Valuable student internship experience
Valerie was able to join the Health Canada Drug Analysis Service Lab through BCIT. “I came into this role as a student intern, and really learned a lot about the chain of custody,” emphasizes Valerie.
The Health Canada lab tests possible illicit drugs and conducts tests to determine if the substances are illegal. The hard work of the analysts contributes to the prevention of opioid overdoses.
“Some drugs don’t look like drugs. For instance, it might even look more like candy,” says Valerie. “If we know these things are on the street, we can alert other agencies.”
Her role at Health Canada was in exhibit control. With substances coming in from different police agencies, the custodial chain is extremely important.
Valerie: “Before this job I didn’t even know what street drugs could look like!”
Supporting the national police force in Canada
The RCMP have been the national police force in Canada for almost 150 years. It encompass enforcement at the municipal, provincial/territorial, and federal levels, and also includes a number of integrated teams that partner with municipal forces.
“My current role as an Information Processor is to support the File Coordinator of an investigation,” explains Valerie. “We put all the evidence in the system, and ensure it’s available for investigators and disclosure to Crown. Sometimes our team also helps the members with special requests. My main role is to aid in the disclosure process.”
“Even as a little kid I always wanted to help people, to give back to the community, and to keep people safe” – Valerie Tsang, BCIT Forensics Graduate
The growing role of video in solving crime
During her time at BCIT, Valerie was able to gain valuable skills in video analysis (thanks David McKay!).
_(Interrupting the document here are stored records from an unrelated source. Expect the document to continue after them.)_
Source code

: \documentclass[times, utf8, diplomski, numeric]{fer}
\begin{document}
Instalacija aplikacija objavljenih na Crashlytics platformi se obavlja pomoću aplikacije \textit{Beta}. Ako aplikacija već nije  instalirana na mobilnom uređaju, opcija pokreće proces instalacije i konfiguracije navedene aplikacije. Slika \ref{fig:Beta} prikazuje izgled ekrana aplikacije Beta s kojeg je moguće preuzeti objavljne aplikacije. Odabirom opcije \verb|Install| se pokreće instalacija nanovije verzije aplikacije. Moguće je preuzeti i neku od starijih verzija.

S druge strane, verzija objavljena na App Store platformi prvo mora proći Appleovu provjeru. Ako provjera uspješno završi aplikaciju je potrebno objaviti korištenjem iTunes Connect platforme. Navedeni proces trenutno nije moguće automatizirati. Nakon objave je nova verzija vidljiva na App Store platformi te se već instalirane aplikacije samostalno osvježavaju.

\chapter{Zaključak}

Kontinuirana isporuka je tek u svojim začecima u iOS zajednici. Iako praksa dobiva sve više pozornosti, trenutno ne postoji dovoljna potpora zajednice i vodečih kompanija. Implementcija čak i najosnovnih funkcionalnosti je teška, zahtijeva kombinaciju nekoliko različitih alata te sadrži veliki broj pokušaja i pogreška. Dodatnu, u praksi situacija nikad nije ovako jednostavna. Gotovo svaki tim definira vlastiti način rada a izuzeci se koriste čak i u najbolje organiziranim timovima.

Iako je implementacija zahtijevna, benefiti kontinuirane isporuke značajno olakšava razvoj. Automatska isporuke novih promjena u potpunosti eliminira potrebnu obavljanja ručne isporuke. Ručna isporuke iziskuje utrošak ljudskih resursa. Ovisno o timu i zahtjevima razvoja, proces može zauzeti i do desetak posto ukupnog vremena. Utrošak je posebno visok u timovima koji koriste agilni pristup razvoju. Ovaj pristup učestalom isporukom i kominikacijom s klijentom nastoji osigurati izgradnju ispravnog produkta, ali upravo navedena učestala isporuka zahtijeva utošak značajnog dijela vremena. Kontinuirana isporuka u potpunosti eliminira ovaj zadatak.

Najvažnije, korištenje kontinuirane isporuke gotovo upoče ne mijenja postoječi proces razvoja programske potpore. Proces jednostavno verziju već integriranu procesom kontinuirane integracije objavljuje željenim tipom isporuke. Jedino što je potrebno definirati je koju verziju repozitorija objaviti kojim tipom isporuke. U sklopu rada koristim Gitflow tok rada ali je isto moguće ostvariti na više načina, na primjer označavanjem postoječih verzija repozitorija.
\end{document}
She’s enjoying being able to transfer those skills to her work at the RCMP.
“CCTV plays a huge role in investigations since cameras are everywhere,” Valerie reveals. It’s rewarding to be able to transfer her specialized knowledge in video to help with the investigational process.
“I also get to see a lot of things that normal people wouldn’t see, or want to see: evidence, videos, photos. But I find them fascinating!”
Advice for students and grads
Valerie emphasizes the need to keep an open mind to the kind of work experience that’s out there. “When I was growing up, I didn’t know about all the different roles in law enforcement. It’s not only police officers.”
She also recommends connecting dots early where possible. “If you know exactly what you want to do, it’s better to use your graduation project as a showcase for your future employer.”
“Just keep working hard – there’s always room to grow, and I think dedication will lead you to where you want to go.”